Selama dua bulan ke belakang Indonesia terus diuji dengan musibah yang beruntun. Mulai dari Gempa, Tsunami Palu-Donggala dan terbaru tsunami di Selat Sunda, dimana menurut BMKG dan BNPB Tsunami tersebut dipicu adanya air pasang akibat bulan purnama dan aktifitas erufsi anak Gunung Krakatau. Rilis terakhir korban Tsunami Selat Sunda mencapai angka 400 lebih orang meninggal.
Faktanya, bencana alam serupa pernah terjadi, yaitu letusan gunung Krakatau di 26-27 Agustus 1883 yang menjadi catatan kelam kebencanaan Indonesia. Skala letusan Krakatau sangat dahsyat, daya ledaknya mencapai kira-kira 30.000 kali bom atom Hiroshima dan Nagasaki di penghujung Perang Dunia II. Dua hari dua malam letusan Krakatau telah membunuh lebih dari 36.000 jiwa manusia. Rata-rata korban tewas akibat dampak masif awan panas yang terlontar keluar dari perut Krakatau dan akibat gelombang tsunami yang menghempas pesisir pantai Jawa, Sumatera dan Samudera Hindia.
Menurut catatan para ahli, tsunami Krakatau adalah yang terdasyat yang pernah terjadi di abad modern sebelum bencana alam mega tsunami menghempas Samudera Hindia pada 26 Desember 2004.

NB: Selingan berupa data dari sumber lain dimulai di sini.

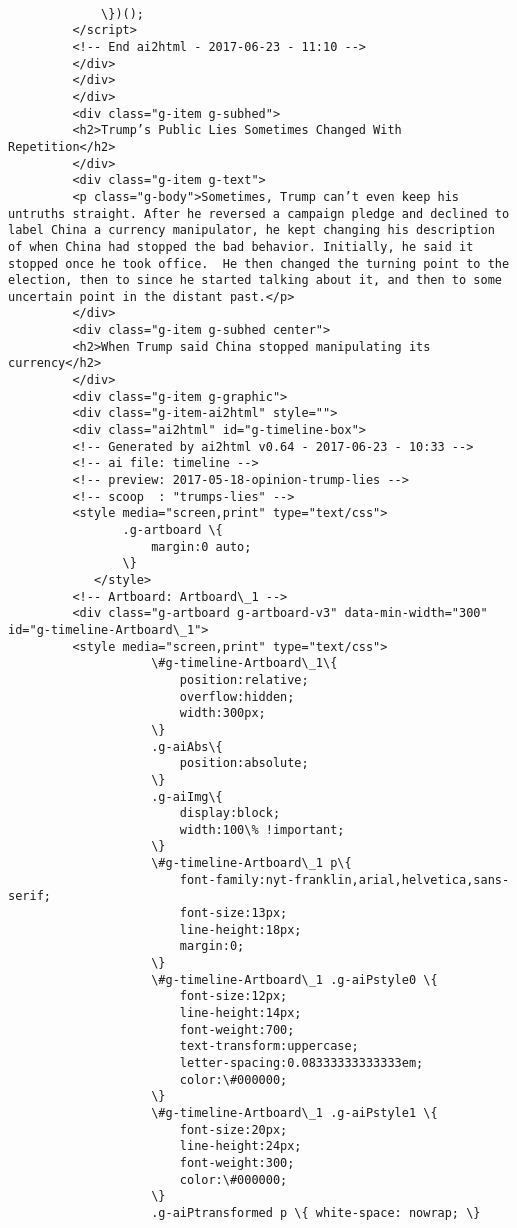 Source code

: \documentclass[11pt]{article}
\begin{document}
\begin{Verbatim}[commandchars=\\\{\}]
                
             \})();
         </script>
         <!-- End ai2html - 2017-06-23 - 11:10 -->
         </div>
         </div>
         </div>
         <div class="g-item g-subhed">
         <h2>Trump’s Public Lies Sometimes Changed With Repetition</h2>
         </div>
         <div class="g-item g-text">
         <p class="g-body">Sometimes, Trump can’t even keep his untruths straight. After he reversed a campaign pledge and declined to label China a currency manipulator, he kept changing his description of when China had stopped the bad behavior. Initially, he said it stopped once he took office.  He then changed the turning point to the election, then to since he started talking about it, and then to some uncertain point in the distant past.</p>
         </div>
         <div class="g-item g-subhed center">
         <h2>When Trump said China stopped manipulating its currency</h2>
         </div>
         <div class="g-item g-graphic">
         <div class="g-item-ai2html" style="">
         <div class="ai2html" id="g-timeline-box">
         <!-- Generated by ai2html v0.64 - 2017-06-23 - 10:33 -->
         <!-- ai file: timeline -->
         <!-- preview: 2017-05-18-opinion-trump-lies -->
         <!-- scoop  : "trumps-lies" -->
         <style media="screen,print" type="text/css">
         		.g-artboard \{
         			margin:0 auto;
         		\}
         	</style>
         <!-- Artboard: Artboard\_1 -->
         <div class="g-artboard g-artboard-v3" data-min-width="300" id="g-timeline-Artboard\_1">
         <style media="screen,print" type="text/css">
         			\#g-timeline-Artboard\_1\{
         				position:relative;
         				overflow:hidden;
         				width:300px;
         			\}
         			.g-aiAbs\{
         				position:absolute;
         			\}
         			.g-aiImg\{
         				display:block;
         				width:100\% !important;
         			\}
         			\#g-timeline-Artboard\_1 p\{
         				font-family:nyt-franklin,arial,helvetica,sans-serif;
         				font-size:13px;
         				line-height:18px;
         				margin:0;
         			\}
         			\#g-timeline-Artboard\_1 .g-aiPstyle0 \{
         				font-size:12px;
         				line-height:14px;
         				font-weight:700;
         				text-transform:uppercase;
         				letter-spacing:0.08333333333333em;
         				color:\#000000;
         			\}
         			\#g-timeline-Artboard\_1 .g-aiPstyle1 \{
         				font-size:20px;
         				line-height:24px;
         				font-weight:300;
         				color:\#000000;
         			\}
         			.g-aiPtransformed p \{ white-space: nowrap; \}

\end{Verbatim}
\end{document}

Dahsyatnya bencana alam letusan Krakatau dapat tergambarkan melalui penampang muka anak Krakatau yang masih aktif hingga saat ini. Ledakan super dahsyat di tahun 1883 telah menghancurkan puncak Krakatau dan menyisakan puncak baru yang lebih kecil, kini disebut sebagai gunung anak Krakatau.
Berdasarkan proses terbentuknya, rangkaian Pulau Vulkanik yang membelah Pulau Jawa dan Pulau Sumatera di Selat Sunda adalah akibat fenomena subduksi lempeng Australian dan lempeng Eurasian selama jutaan tahun. Tubrukan dua lempeng tersebut yang memunculkan kawasan Kaldera Pulau Rakata, satu dari tiga pulau sisa letusan Gunung Krakatau Purba yang meletus pada awal abad Masehi.

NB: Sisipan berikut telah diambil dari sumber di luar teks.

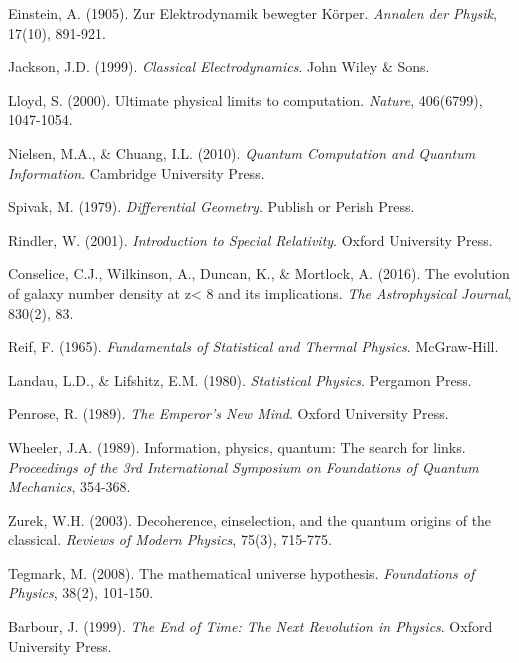 \documentclass[12pt,a4paper]{article}
\begin{document}

\begin{thebibliography}{99}

Einstein, A. (1905). Zur Elektrodynamik bewegter Körper. \textit{Annalen der Physik}, 17(10), 891-921.

Jackson, J.D. (1999). \textit{Classical Electrodynamics}. John Wiley \& Sons.

Lloyd, S. (2000). Ultimate physical limits to computation. \textit{Nature}, 406(6799), 1047-1054.

Nielsen, M.A., \& Chuang, I.L. (2010). \textit{Quantum Computation and Quantum Information}. Cambridge University Press.

Spivak, M. (1979). \textit{Differential Geometry}. Publish or Perish Press.

Rindler, W. (2001). \textit{Introduction to Special Relativity}. Oxford University Press.

Conselice, C.J., Wilkinson, A., Duncan, K., \& Mortlock, A. (2016). The evolution of galaxy number density at z< 8 and its implications. \textit{The Astrophysical Journal}, 830(2), 83.

Reif, F. (1965). \textit{Fundamentals of Statistical and Thermal Physics}. McGraw-Hill.

Landau, L.D., \& Lifshitz, E.M. (1980). \textit{Statistical Physics}. Pergamon Press.

Penrose, R. (1989). \textit{The Emperor's New Mind}. Oxford University Press.

Wheeler, J.A. (1989). Information, physics, quantum: The search for links. \textit{Proceedings of the 3rd International Symposium on Foundations of Quantum Mechanics}, 354-368.

Zurek, W.H. (2003). Decoherence, einselection, and the quantum origins of the classical. \textit{Reviews of Modern Physics}, 75(3), 715-775.

Tegmark, M. (2008). The mathematical universe hypothesis. \textit{Foundations of Physics}, 38(2), 101-150.

Barbour, J. (1999). \textit{The End of Time: The Next Revolution in Physics}. Oxford University Press.


\end{thebibliography}
\end{document}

Perlahan, Pulau Rakata tumbuh karena dorongan aktivitas vulkanik dari lempeng Australian dan lempeng Eurasian yang menyatukan Pulau Rakata, Gunung Danan, dan Gunung Perbuwatan yang kemudian disebut sebagai Gunung Krakatau hingga terjadinya bencana alam letusan dahsyat di tahun 1883.

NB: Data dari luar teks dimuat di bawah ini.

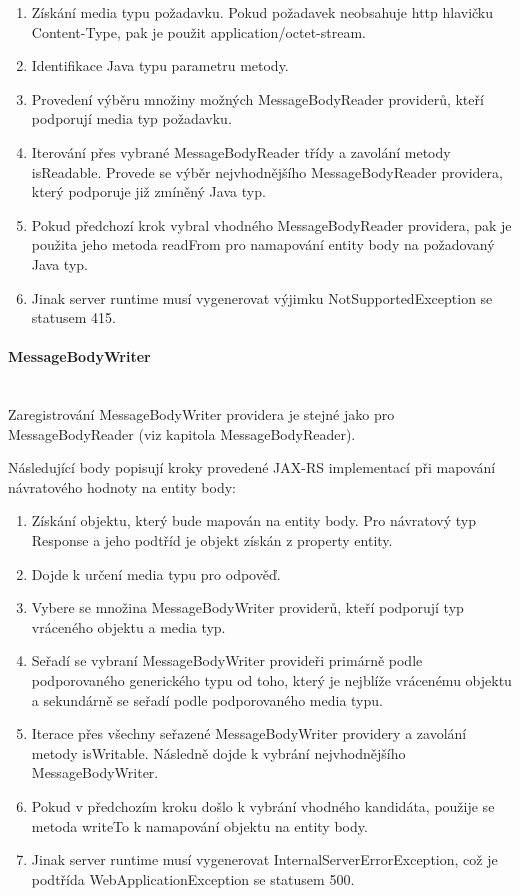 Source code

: \documentclass[11pt,twoside,a4paper]{book}
\begin{document}
\begin{enumerate}
  \item Získání media typu požadavku. Pokud požadavek neobsahuje http hlavičku
Content-Type, pak je použit application/octet-stream.
  \item Identifikace Java typu parametru metody.
  \item Provedení výběru množiny možných MessageBodyReader providerů, kteří
podporují media typ požadavku.
  \item Iterování přes vybrané MessageBodyReader třídy a zavolání metody isReadable.
Provede se výběr nejvhodnějšího MessageBodyReader providera, který podporuje
již zmíněný Java typ.
  \item Pokud předchozí krok vybral vhodného MessageBodyReader providera, pak je
použita jeho metoda readFrom pro namapování entity body na požadovaný Java typ.
  \item Jinak server runtime musí vygenerovat výjimku NotSupportedException se
statusem 415.
\end{enumerate}

\paragraph{MessageBodyWriter}
\mbox{}\\

Zaregistrování MessageBodyWriter providera je stejné jako pro MessageBodyReader
(viz kapitola MessageBodyReader).

Následující body popisují kroky provedené JAX-RS implementací při mapování
návratového hodnoty na entity body:

\begin{enumerate}
  \item Získání objektu, který bude mapován na entity body. Pro návratový typ Response a
jeho podtříd je objekt získán z property entity.
  \item Dojde k určení media typu pro odpověď.
  \item Vybere se množina MessageBodyWriter providerů, kteří podporují typ vráceného
objektu a media typ.
  \item Seřadí se vybraní MessageBodyWriter provideři primárně podle podporovaného
generického typu od toho, který je nejblíže vrácenému objektu a sekundárně se seřadí
podle podporovaného media typu.
  \item Iterace přes všechny seřazené MessageBodyWriter providery a zavolání
metody isWritable. Následně dojde k vybrání nejvhodnějšího MessageBodyWriter.
  \item Pokud v předchozím kroku došlo k vybrání vhodného kandidáta, použije se
metoda writeTo k namapování objektu na entity body.
  \item Jinak server runtime musí vygenerovat InternalServerErrorException, což
je podtřída WebApplicationException se statusem 500.
\end{enumerate}
\end{document}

Sejatinya, letusan di 27 Agustus jam 10.20 WIB di tahun 1883 merupakan aktivitas awal Krakatau yang sunyi selama 200 tahun tanpa gejolak vulkanis. Penyimpanan energi besar di bawah kawah Krakatau kemudian melontarkan ledakan dahsyat. Berdasarkan pada catatan National Geographic, letusan Krakatau merupakan suara paling keras yang menghancurkan sejarah manusia di abad modern. Suaranya terdengar sampai ribuan kilometer jauhnya di wilayah Afrika Barat.
Bencana alam letusan di pagi hari itu seketika menjadikan Jawa khususnya Batavia dan Sumatera berada dalam kepekatan sempurna, tanpa sinar matahari sama sekali selama berminggu-minggu. Batu dan abu vulkanis terlempar hingga ke Sri Lanka, India, Pakistan, Australia dan Selandia Baru. Memicu gelombang tsunami setinggi lebih dari 30 meter yang menyapu pesisir barat dan selatan Jawa.
Pasca letusan dahsyat di tahun 1883 yang meruntuhkan Gunung Krakatau, sejak tahun 1927 hingga kini, muncul ke permukaan sebuah gunung baru yang acapkali disebut sebagai Anak Krakatau. Tiap tahunnya, gunung Anak Krakatau masih memuntahkan abu vulkanis dalam skala kecil, dan bertumbuh setinggi 6 meter atau 0.5 meter per bulannya.
Saat ini kawasan Kaldera Purba hasil tubrukan lempeng Australia dan lempeng Eurasia di Selat Sunda sudah bergejolak kembali dan menjadi bencana alam yang menelan ratusan korban meninggal, ribuan orang mengungsi dan menyimpan luka mendalam bagi para keluarga korban. Meski tidak sedahsyat seperti di tahun 1883 silam, namun erupsi Anak Krakatau sampai saat ini masih terus terjadi. Kita hanya bisa berdo'a, semoga tidak akan ada lagi korban yang berjatuhan. Aamiin.